WHAT TO WORK ON =>
From the entries below, return every line that includes the word "XAMPP".

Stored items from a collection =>
______________________________
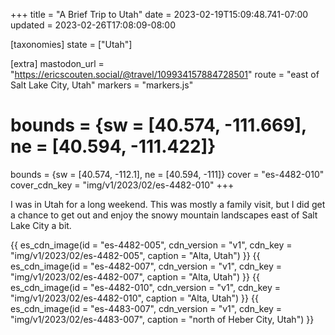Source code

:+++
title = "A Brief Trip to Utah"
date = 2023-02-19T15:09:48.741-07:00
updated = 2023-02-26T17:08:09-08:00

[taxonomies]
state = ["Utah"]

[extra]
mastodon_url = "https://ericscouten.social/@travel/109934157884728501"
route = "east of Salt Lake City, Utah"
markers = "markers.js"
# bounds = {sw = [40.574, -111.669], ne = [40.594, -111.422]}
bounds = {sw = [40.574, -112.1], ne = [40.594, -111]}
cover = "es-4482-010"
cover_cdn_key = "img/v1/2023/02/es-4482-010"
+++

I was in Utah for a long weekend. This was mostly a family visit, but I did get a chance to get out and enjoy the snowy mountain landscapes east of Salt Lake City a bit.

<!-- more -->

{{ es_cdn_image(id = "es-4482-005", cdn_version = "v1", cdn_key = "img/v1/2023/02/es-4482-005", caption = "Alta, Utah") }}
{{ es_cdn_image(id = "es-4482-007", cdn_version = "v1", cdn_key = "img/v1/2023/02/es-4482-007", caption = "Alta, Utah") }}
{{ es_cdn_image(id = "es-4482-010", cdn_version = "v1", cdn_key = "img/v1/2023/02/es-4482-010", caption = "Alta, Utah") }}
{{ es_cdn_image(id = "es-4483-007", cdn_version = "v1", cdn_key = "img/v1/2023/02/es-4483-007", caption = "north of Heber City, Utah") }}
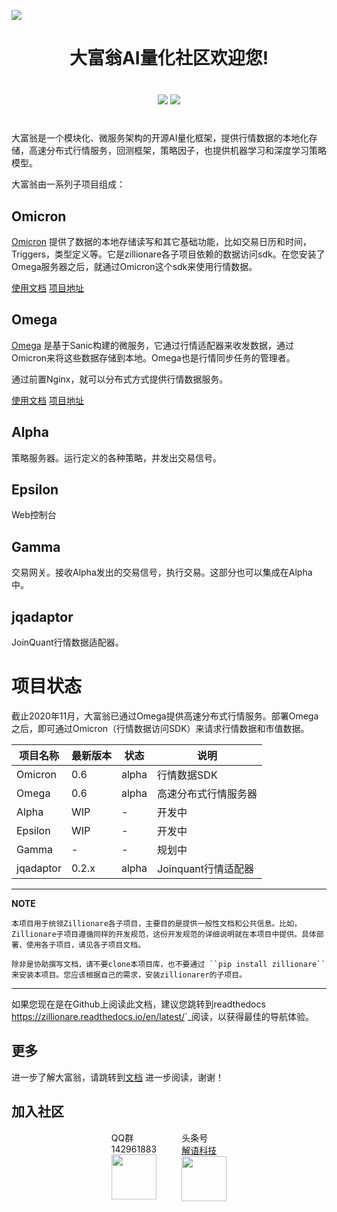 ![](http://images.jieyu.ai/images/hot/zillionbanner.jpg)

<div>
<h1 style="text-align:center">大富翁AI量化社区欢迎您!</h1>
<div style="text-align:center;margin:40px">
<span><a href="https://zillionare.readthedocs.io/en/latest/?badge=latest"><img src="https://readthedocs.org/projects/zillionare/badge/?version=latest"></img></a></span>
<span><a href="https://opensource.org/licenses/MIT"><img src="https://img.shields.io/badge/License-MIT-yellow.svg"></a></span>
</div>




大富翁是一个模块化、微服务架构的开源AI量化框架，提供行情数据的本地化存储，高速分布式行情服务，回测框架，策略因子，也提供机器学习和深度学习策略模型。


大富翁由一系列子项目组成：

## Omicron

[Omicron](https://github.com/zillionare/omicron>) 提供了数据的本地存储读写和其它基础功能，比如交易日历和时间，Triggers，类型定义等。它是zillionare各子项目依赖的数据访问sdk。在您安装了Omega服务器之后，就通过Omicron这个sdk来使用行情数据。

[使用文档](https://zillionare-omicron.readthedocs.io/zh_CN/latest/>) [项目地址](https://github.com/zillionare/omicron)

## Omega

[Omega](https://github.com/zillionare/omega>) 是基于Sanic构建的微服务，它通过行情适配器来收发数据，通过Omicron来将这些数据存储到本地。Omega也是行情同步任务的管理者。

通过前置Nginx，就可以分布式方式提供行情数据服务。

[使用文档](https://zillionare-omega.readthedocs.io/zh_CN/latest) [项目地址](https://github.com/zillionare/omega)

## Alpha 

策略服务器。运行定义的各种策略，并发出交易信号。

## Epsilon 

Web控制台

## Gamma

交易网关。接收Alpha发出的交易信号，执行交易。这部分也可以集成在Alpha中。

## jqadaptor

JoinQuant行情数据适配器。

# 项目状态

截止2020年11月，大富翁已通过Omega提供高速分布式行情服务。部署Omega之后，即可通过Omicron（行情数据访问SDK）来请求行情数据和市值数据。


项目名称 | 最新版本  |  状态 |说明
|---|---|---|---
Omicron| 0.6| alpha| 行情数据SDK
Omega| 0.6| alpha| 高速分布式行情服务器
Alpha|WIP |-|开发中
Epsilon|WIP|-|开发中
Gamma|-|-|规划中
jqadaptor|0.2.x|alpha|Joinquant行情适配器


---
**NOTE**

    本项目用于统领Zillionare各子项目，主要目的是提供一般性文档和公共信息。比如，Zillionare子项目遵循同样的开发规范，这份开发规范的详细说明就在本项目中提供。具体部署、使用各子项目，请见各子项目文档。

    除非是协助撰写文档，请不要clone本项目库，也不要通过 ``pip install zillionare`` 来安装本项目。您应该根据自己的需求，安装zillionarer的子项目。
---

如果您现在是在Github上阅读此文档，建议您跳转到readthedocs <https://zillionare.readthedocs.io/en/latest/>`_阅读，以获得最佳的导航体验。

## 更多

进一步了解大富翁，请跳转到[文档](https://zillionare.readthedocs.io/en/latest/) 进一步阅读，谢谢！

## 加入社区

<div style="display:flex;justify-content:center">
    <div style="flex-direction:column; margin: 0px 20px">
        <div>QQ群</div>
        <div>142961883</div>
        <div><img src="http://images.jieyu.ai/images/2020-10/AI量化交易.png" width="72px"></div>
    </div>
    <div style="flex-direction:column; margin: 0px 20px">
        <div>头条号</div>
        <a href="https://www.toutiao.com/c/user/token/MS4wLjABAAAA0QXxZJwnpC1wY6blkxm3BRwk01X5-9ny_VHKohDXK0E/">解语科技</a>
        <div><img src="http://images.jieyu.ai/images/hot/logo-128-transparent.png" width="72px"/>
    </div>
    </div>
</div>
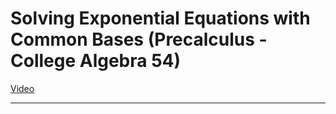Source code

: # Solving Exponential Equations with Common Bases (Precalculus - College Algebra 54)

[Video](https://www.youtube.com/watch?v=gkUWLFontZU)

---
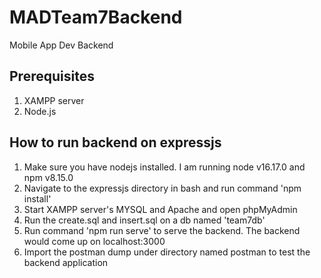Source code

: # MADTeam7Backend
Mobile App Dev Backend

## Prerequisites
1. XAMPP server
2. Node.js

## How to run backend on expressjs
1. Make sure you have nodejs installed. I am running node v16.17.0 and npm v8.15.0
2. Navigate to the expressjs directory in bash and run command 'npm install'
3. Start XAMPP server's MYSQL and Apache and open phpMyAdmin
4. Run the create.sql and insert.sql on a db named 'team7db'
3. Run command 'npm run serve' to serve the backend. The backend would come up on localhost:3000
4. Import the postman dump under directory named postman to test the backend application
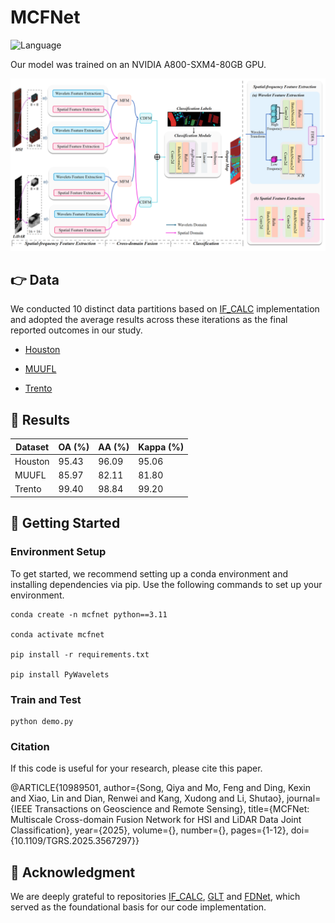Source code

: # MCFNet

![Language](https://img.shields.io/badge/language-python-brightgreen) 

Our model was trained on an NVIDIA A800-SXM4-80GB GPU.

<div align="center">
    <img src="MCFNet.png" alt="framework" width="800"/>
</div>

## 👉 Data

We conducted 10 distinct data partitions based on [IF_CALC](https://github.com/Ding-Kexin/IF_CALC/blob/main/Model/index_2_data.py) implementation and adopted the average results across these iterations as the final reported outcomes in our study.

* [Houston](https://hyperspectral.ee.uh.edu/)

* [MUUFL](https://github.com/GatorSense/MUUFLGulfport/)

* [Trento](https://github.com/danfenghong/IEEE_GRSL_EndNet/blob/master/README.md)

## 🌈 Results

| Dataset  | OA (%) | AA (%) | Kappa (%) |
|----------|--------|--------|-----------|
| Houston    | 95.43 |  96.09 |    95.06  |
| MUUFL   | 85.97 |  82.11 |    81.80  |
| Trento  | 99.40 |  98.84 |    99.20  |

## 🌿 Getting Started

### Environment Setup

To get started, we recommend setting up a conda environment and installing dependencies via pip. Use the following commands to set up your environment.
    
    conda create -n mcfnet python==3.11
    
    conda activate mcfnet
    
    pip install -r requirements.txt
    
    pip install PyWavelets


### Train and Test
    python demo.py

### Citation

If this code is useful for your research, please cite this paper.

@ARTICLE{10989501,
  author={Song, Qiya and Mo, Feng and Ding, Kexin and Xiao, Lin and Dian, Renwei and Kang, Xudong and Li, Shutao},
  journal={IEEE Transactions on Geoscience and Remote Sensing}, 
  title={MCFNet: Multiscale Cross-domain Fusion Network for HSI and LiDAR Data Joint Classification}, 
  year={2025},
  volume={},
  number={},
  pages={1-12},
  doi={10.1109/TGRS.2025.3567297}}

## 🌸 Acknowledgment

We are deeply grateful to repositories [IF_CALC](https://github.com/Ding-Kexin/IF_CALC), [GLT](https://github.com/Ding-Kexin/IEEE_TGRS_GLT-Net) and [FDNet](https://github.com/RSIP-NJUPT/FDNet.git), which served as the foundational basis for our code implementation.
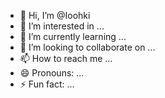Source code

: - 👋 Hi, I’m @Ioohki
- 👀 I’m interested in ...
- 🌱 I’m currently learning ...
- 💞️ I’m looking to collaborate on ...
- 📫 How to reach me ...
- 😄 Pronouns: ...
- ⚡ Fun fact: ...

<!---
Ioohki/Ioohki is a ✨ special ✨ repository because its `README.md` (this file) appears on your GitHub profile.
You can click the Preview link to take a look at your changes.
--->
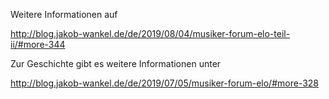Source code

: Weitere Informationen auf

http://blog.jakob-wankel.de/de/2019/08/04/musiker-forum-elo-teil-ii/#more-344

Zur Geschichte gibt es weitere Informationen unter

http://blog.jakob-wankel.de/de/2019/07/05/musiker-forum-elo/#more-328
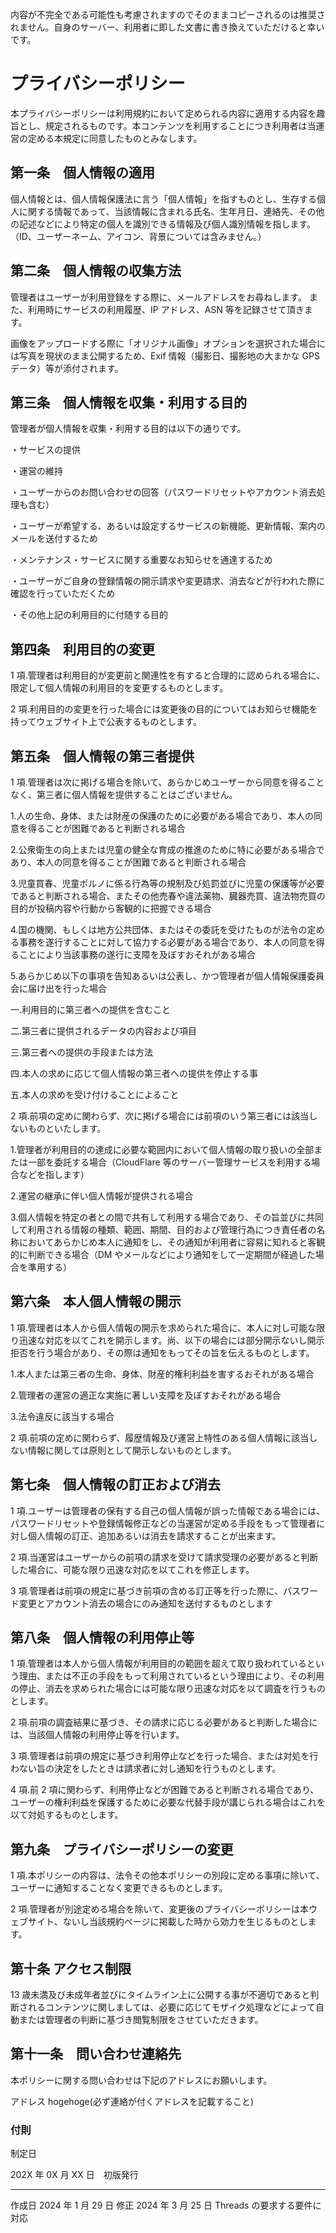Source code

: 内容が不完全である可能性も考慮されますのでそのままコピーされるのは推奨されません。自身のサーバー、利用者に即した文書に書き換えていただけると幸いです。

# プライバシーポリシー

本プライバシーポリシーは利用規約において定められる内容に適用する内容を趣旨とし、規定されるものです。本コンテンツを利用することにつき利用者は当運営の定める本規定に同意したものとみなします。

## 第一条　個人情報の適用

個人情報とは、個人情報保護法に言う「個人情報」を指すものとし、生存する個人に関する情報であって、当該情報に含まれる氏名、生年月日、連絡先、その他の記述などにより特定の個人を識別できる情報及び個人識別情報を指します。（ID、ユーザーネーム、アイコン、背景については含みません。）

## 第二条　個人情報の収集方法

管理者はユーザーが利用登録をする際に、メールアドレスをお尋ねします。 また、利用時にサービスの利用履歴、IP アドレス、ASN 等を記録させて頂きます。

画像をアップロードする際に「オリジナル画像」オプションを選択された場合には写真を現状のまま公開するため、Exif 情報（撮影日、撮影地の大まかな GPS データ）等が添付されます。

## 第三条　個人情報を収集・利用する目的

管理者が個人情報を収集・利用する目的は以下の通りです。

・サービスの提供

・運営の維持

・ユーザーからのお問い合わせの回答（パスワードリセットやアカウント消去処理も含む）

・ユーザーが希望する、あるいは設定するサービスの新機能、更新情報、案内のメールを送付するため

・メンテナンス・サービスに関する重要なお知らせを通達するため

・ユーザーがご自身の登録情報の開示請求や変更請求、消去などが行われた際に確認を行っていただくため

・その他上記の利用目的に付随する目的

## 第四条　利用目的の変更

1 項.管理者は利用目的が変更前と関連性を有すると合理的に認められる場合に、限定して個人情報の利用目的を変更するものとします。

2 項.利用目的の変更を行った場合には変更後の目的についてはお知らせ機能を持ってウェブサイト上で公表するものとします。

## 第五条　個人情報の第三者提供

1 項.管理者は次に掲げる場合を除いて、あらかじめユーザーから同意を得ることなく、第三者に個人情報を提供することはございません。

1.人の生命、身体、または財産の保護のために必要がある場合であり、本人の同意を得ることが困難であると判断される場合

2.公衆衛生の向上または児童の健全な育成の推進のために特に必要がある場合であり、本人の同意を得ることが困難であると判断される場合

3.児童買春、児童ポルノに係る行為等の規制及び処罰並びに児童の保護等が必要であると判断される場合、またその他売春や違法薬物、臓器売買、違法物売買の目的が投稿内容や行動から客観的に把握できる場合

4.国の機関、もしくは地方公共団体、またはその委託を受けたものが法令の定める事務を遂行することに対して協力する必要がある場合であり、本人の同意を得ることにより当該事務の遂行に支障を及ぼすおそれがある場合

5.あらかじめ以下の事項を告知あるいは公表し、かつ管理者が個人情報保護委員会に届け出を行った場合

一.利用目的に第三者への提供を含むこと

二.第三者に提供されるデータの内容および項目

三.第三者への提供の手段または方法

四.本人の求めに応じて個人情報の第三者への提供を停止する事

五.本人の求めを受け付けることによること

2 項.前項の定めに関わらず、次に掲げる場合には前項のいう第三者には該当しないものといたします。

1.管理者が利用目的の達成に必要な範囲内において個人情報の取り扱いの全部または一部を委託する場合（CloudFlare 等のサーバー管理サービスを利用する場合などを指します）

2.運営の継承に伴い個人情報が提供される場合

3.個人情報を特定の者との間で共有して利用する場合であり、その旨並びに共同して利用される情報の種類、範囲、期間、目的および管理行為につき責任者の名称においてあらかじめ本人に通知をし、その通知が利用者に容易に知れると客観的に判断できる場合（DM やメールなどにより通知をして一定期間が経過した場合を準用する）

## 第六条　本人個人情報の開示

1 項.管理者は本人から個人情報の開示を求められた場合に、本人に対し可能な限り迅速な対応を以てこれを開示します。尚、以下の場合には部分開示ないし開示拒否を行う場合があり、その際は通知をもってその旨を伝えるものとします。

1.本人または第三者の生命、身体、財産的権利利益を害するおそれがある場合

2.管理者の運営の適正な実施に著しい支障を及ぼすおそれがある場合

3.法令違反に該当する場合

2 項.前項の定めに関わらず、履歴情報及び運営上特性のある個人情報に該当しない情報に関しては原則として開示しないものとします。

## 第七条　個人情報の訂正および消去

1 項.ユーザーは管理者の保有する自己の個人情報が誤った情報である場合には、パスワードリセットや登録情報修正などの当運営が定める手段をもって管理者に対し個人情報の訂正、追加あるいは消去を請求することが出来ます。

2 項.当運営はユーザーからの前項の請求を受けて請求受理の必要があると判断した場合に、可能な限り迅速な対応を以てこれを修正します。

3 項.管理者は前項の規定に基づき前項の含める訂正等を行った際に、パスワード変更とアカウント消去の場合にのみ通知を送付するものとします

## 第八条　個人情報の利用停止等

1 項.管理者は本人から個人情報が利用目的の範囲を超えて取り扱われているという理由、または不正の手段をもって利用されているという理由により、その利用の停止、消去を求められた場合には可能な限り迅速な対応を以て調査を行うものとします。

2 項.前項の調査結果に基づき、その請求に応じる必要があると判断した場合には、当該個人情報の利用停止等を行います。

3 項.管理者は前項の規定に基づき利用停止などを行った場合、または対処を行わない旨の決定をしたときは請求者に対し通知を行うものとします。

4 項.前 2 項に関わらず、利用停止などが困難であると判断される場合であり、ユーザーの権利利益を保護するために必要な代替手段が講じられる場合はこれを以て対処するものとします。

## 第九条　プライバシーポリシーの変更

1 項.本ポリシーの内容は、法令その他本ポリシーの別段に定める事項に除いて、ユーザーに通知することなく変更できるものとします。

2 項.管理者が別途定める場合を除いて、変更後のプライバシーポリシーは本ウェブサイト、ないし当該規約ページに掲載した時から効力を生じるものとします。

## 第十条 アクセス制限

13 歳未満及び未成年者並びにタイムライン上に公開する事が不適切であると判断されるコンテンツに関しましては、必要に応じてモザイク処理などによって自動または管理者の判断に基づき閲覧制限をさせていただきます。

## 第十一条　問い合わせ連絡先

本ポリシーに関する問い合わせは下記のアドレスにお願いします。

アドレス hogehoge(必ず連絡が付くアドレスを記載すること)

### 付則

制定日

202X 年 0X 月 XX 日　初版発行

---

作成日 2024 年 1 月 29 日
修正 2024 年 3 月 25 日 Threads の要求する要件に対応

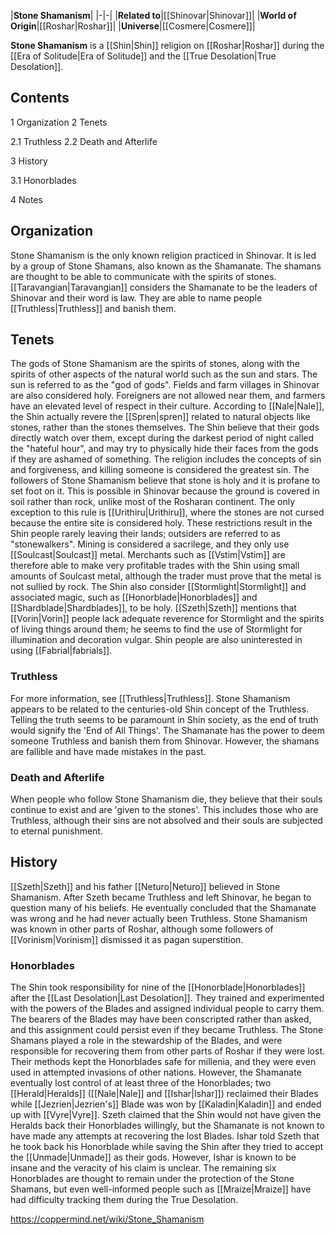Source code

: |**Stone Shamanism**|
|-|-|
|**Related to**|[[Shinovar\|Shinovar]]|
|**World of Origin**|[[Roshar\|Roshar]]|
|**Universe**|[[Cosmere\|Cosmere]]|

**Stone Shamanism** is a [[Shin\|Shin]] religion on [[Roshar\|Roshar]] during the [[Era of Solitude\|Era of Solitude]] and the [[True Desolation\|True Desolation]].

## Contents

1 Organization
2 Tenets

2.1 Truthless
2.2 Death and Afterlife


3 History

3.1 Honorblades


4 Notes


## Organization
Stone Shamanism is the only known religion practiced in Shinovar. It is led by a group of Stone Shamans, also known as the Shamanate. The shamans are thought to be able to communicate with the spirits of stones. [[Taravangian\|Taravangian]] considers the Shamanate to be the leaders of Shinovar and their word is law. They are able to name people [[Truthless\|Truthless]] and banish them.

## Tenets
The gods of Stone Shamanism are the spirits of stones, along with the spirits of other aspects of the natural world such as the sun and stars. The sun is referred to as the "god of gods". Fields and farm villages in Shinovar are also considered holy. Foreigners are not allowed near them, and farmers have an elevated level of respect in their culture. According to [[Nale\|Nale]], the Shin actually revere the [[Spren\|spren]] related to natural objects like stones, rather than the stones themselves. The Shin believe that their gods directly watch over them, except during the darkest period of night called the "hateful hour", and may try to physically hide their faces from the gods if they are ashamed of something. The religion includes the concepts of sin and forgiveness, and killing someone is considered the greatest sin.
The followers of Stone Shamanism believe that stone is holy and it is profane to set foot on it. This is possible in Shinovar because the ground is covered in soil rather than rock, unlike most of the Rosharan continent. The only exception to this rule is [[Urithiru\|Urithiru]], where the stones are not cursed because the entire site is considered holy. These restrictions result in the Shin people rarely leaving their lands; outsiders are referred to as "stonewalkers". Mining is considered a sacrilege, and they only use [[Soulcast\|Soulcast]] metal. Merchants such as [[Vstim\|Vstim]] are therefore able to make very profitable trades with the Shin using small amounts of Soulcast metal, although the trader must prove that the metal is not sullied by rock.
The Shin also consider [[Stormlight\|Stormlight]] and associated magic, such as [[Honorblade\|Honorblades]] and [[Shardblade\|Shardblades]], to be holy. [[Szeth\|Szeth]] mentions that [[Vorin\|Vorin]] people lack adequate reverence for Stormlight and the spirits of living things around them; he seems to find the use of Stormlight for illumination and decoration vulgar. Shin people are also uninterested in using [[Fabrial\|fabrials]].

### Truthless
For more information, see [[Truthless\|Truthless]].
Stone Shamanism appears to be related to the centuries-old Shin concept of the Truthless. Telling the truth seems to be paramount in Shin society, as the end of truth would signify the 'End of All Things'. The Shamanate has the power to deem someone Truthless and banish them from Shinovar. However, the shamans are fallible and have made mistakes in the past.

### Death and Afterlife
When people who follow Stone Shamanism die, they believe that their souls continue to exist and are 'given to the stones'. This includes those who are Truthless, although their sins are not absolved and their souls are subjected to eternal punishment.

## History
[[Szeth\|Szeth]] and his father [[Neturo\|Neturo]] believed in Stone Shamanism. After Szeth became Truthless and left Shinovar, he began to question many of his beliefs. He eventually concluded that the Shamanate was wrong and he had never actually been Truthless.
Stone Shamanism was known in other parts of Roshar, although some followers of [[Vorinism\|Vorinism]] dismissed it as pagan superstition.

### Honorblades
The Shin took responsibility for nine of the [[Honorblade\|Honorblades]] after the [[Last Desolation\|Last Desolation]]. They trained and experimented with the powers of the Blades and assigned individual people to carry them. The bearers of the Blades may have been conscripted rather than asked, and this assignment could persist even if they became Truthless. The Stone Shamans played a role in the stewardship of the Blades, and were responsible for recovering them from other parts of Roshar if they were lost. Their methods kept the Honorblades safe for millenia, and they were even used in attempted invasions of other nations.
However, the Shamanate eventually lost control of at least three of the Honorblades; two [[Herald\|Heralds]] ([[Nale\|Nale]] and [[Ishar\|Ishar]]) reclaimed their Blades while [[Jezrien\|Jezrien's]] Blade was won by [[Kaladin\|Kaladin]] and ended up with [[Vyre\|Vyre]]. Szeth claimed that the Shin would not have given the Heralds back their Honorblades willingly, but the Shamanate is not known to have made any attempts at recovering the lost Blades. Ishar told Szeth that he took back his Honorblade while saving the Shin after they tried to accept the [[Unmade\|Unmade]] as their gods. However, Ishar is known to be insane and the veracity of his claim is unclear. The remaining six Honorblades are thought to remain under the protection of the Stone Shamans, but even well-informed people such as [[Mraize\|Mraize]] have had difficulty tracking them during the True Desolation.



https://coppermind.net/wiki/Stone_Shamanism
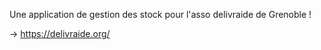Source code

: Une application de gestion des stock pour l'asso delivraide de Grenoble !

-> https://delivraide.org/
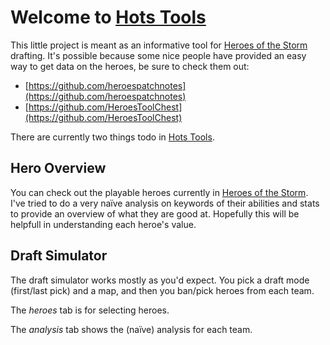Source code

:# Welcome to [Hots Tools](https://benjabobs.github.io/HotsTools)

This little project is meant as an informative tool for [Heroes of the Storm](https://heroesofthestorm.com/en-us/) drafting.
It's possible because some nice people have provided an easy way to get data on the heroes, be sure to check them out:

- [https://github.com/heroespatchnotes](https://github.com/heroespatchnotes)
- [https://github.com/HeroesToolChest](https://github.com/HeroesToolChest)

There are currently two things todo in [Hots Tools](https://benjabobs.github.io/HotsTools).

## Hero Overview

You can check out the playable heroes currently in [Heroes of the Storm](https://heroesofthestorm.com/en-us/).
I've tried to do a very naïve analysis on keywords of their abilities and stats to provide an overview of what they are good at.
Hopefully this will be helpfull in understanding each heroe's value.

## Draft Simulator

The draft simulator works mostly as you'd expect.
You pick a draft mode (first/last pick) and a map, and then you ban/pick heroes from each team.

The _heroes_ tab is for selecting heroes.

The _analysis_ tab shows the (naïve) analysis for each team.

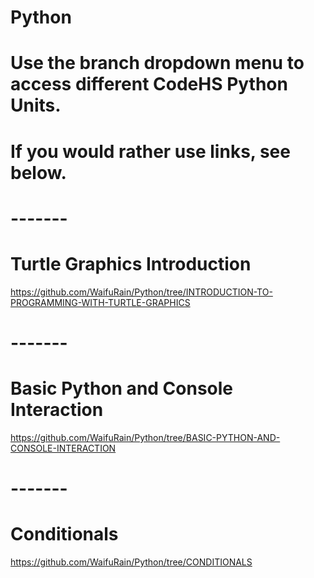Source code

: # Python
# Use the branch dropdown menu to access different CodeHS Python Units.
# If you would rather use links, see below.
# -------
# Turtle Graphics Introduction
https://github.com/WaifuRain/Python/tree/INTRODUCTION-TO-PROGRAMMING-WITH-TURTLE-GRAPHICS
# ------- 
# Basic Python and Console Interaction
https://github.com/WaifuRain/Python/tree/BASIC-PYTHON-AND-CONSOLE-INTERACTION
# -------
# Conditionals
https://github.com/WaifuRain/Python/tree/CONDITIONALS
______________________________
PROBLEM SOLUTION =>
1. XAMPP server
3. Start XAMPP server's MYSQL and Apache and open phpMyAdmin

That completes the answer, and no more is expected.